EXERCISE DETAILS: Work out how many lines in the entries below contain the string "docs". Reply with that figure alone.

***

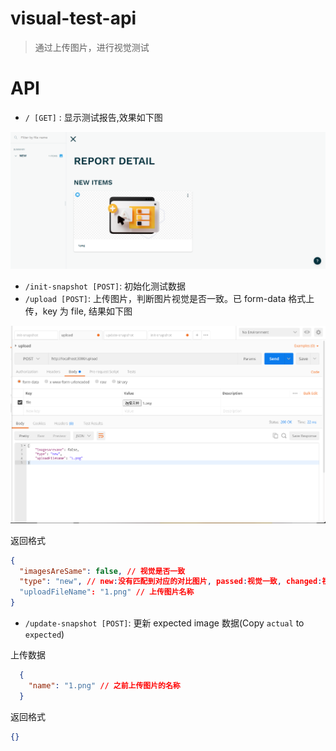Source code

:# visual-test-api
> 通过上传图片，进行视觉测试

# API

- `/ [GET]` : 显示测试报告,效果如下图

<img src='./docs/images/screenshot-1.png' />

- `/init-snapshot [POST]`: 初始化测试数据
- `/upload [POST]`: 上传图片，判断图片视觉是否一致。已 form-data 格式上传，key 为 file, 结果如下图

<img src='./docs/images/screenshot-upload.png' />

返回格式
```json
{
  "imagesAreSame": false, // 视觉是否一致
  "type": "new", // new:没有匹配到对应的对比图片, passed:视觉一致, changed:视觉不一致
  "uploadFileName": "1.png" // 上传图片名称
}
```

- `/update-snapshot [POST]`: 更新 expected image 数据(Copy `actual` to `expected`)

上传数据
```json
  {
    "name": "1.png" // 之前上传图片的名称
  }
```

返回格式
```json
{}
```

***

ANSWER BOX: 2